Prenatal testing has been a normal part of the pregnancy process for expectant mothers for many generations – particularly when there was reason to suspect that the fetus may have a predisposition or heightened risk for certain genetic conditions, syndromes, or abnormalities.
Unfortunately, testing for these conditions has, at times, placed both mother and baby at risk because of the extraordinary measures required to access blood from the actual fetus. This is where ta new breed of testing comes into the picture with the promise of changing the way the world conducts prenatal checks for many of the conditions listed below.
Down Syndrome is a chromosomal condition in which there is typically an extra copy of chromosome 21 resulting in intellectual impairments along with physical abnormalities. Traditionally, invasive tests, like an amniocentesis, have been required to detect this condition in fetuses.
Non invasive prenatal testing today allows physicians to rule out the possibility of Down syndrome in the fetus as early as 10 weeks into the pregnancy. For mothers-to-be at heightened risk of carrying a child with Down Syndrome, this can be a huge and immediate weight off their shoulders. More importantly, the NIPT prenatal testing process offers far fewer risks to both parties than the more invasive options of an amniocentesis or CVS.
The noninvasive prenatal screening test will not completely eliminate the need for amniocentesis. It is not a diagnostic test. What it does offer expectant mothers, is an opportunity to rule out Down Syndrome without going through the risks an amnio delivers.
There are other syndromes that can be detected or discovered through non-invasive prenatal testing. These include tests such as:
- Edwards Syndrome (Trisomy 18)
- Patau Syndrome (Trisomy 13)
- Sex Chromosome Abnormalities
Additionally, NIPT testing can be used to help detect certain conditions like congenital heart failure.
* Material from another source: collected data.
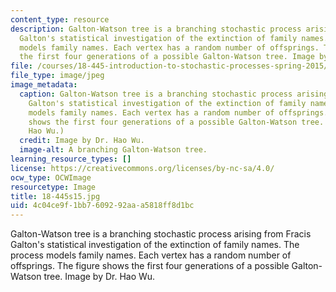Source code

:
 ```yaml
---
content_type: resource
description: Galton-Watson tree is a branching stochastic process arising from Fracis
  Galton's statistical investigation of the extinction of family names. The process
  models family names. Each vertex has a random number of offsprings. The figure shows
  the first four generations of a possible Galton-Watson tree. Image by Dr. Hao Wu.
file: /courses/18-445-introduction-to-stochastic-processes-spring-2015/4c04ce9f1bb7609292aaa5818ff8d1bc_18-445s15.jpg
file_type: image/jpeg
image_metadata:
  caption: Galton-Watson tree is a branching stochastic process arising from Fracis
    Galton's statistical investigation of the extinction of family names. The process
    models family names. Each vertex has a random number of offsprings. The figure
    shows the first four generations of a possible Galton-Watson tree. (Image by Dr.
    Hao Wu.)
  credit: Image by Dr. Hao Wu.
  image-alt: A branching Galton-Watson tree.
learning_resource_types: []
license: https://creativecommons.org/licenses/by-nc-sa/4.0/
ocw_type: OCWImage
resourcetype: Image
title: 18-445s15.jpg
uid: 4c04ce9f-1bb7-6092-92aa-a5818ff8d1bc
---
```

Galton-Watson tree is a branching stochastic process arising from Fracis Galton's statistical investigation of the extinction of family names. The process models family names. Each vertex has a random number of offsprings. The figure shows the first four generations of a possible Galton-Watson tree. Image by Dr. Hao Wu.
Perhaps one of the biggest advancements in prenatal genetic screening is the ability to screen for various microdeletion syndromes including:
- 1p36 deletion syndrome
- 22q deletion syndrome
- Angelman Syndrome
- Prader-Willis Syndrome
- Wolf-Hirschhorn Syndrome
If you’re wondering why it is so important to test for these conditions, consider this. Microdeletion is more common than you realize – even though you may have never heard of it by now. It affects roughly one of every 1,000 pregnancies. The other thing to consider is that it isn’t routinely screened for as part of a routine prenatal screening. There are also no indicators or risk factors that point to the possibility of this condition. It can affect anyone – regardless of age or ethnicity. It can even occur if there is no family history of the condition to warn of the potential.
Parental Pre-Pregnancy Testing
Another consideration to keep in mind when it comes to genetic screening is the ability to conduct genetic screenings of both perspective parents before getting pregnant. Pre-pregnancy screenings allow for genetic testing to indicate the risks your child faces of inheriting more than 300 different diseases from the two of you. This information can be instrumental in your decision to have a child, fertility treatments you may pursue, and countless other options you have, for the health of your child, as parents.
Prenatal genetic screening for these conditions and more can help you make informed decisions about the future of your unborn baby without placing your baby at risk during the testing process.